Er wordt veel voor de leden georganiseerd. Zo worden er bijvoorbeeld lezingen en voordrachten georganiseerd, cursussen gegeven en muziek- en toneeluitvoeringen gehouden in het verenigingsgebouw aan de Roetersstraat. Er zijn excursies voor kinderen en voor de ouderen. Voor de leden is er ook een bibliotheek.
In september 1921 (5) wordt Meijer genoemd als dirigent van de net opgerichte Mannenzangvereniging Handwerkers Vriendenkring. In overleg met ‘Ons Huis’ wordt de naam gewijzigd in Mannenzangvereniging Transvaal. Later, bij het vijfjarig bestaan van dit zangkoor, wordt gememoreerd dat hij al vanaf het begin dirigent is.
Meestal wordt Meijer koorleider of dirigent genoemd. In september 1922 wordt hij ‘directeur’ van het Amsterdamsch Humoristisch Kwartet. Met dit kwartet zal hij op meerdere politieke bijeenkomsten van de Sociaal Democratische Arbeiders Partij (SDAP) optreden. In 1924 wordt Meijer ook zanger, tenor, genoemd. Het gaat hier om een (tuin)concert bij het Nederlands Israëlitisch Ziekenhuis en het Oude Mannen- en Vrouwenhuis.
Ondanks alle aankondigingen die terug te vinden zijn in de oude kranten, komen we niet heel veel te weten over de persoon Meijer Smeer. Duidelijk is wel dat hij druk aan de weg timmert. Hij treedt met veel verschillende koren op; in speeltuinen, op boottochten, maar ook in concertzalen.
Zo treedt hij in augustus 1923 (6) op met een Dubbelmannen Kwartet tijdens een boottocht naar Alkmaar. Het gaat om een boot vol SDAP-leden. Een boot versierd met rode vlaggen, waar het socialistisch gezang vanaf spat!

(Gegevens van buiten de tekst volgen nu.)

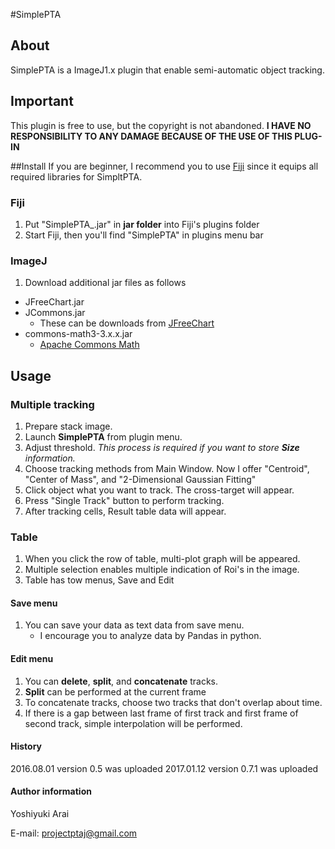 #SimplePTA
## About
SimplePTA is a ImageJ1.x plugin that enable semi-automatic object tracking. 

## Important
This plugin is free to use, but the copyright is not abandoned. **I HAVE NO RESPONSIBILITY TO ANY DAMAGE BECAUSE OF THE USE OF THIS PLUG-IN**

##Install
If you are beginner, I recommend you to use [Fiji](https://fiji.sc/) since it equips all required libraries for SimpltPTA.
### Fiji
 1. Put "SimplePTA_.jar" in **jar folder** into Fiji's plugins folder
 2. Start Fiji, then you'll find "SimplePTA" in plugins menu bar

### ImageJ
 1. Download additional jar files as follows
 - JFreeChart.jar
 - JCommons.jar
	 - These can be downloads from [JFreeChart](http://www.jfree.org/jfreechart/)
 - commons-math3-3.x.x.jar
	 - [Apache Commons Math](http://commons.apache.org/proper/commons-math/download_math.cgi)

## Usage
### Multiple tracking
1. Prepare stack image.
2. Launch **SimplePTA** from plugin menu.
3. Adjust threshold. *This process is required if you want to store **Size** information.*
4. Choose tracking methods from Main Window. Now I offer "Centroid", "Center of Mass", and "2-Dimensional Gaussian Fitting" 
5. Click object what you want to track. The cross-target will appear.
6. Press "Single Track" button to perform tracking.
7. After tracking cells, Result table data will appear.


### Table
1. When you click the row of table,  multi-plot graph will be appeared.
2. Multiple selection enables multiple indication of Roi's in the image.
3. Table has tow menus, Save and Edit

#### Save menu
1. You can save your data as text data from save menu.
	 - I encourage you to analyze data by Pandas in python. 

#### Edit menu
1. You can **delete**, **split**, and **concatenate** tracks.
2. **Split** can be performed at the current frame
3. To concatenate tracks, choose two tracks that don't overlap about time.
4. If there is a gap between last frame of first track and first frame of second track, simple interpolation will be performed.

#### History
2016.08.01 version 0.5 was uploaded
2017.01.12 version 0.7.1 was uploaded 
#### Author information
Yoshiyuki Arai

E-mail: projectptaj@gmail.com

In datzelfde jaar (7) is hij ook koorleider van de mannenzangvereniging ’t Centrum van de speeltuinvereniging ‘t Centrum aan het Waterlooplein. Het gaat hier om een optreden bij en voor de Handwerkers Vriendenkring. De uitvoering is volgens de kritische journalist niet helemaal perfect. Hij geeft aan dat deze jongeman, Meijer Smeer, zich echter nog moet bewijzen. Zo jong is Meijer nu ook weer niet, hij is in 1923 namelijk al 37 jaar oud.
Succes met meerdere koren
In 1924 wordt Meijer in het NIW voor het eerst naast dirigent ook directeur genoemd van de Mannenzangvereniging Transvaal. Uit het artikel:
“Het koor zong als eerste nummer "Tenuiste" van H. Andriessen, waarmede het bewees op den goeden weg te zijn, die lijden kan tot volmaking. Meijer Smeer, de directeur, staat aan het begin van zijn loopbaan; reeds nu zal hij wel ondervonden hebben, dat zijn taak geen gemakkelijke is, maar met moed, energie en het noodige uithoudingsvermogen zal men hem eens mogen begroeten als een volmaakt dirigent. Dat wensch ik den ijverigen koorleider gaarne toe.”(8)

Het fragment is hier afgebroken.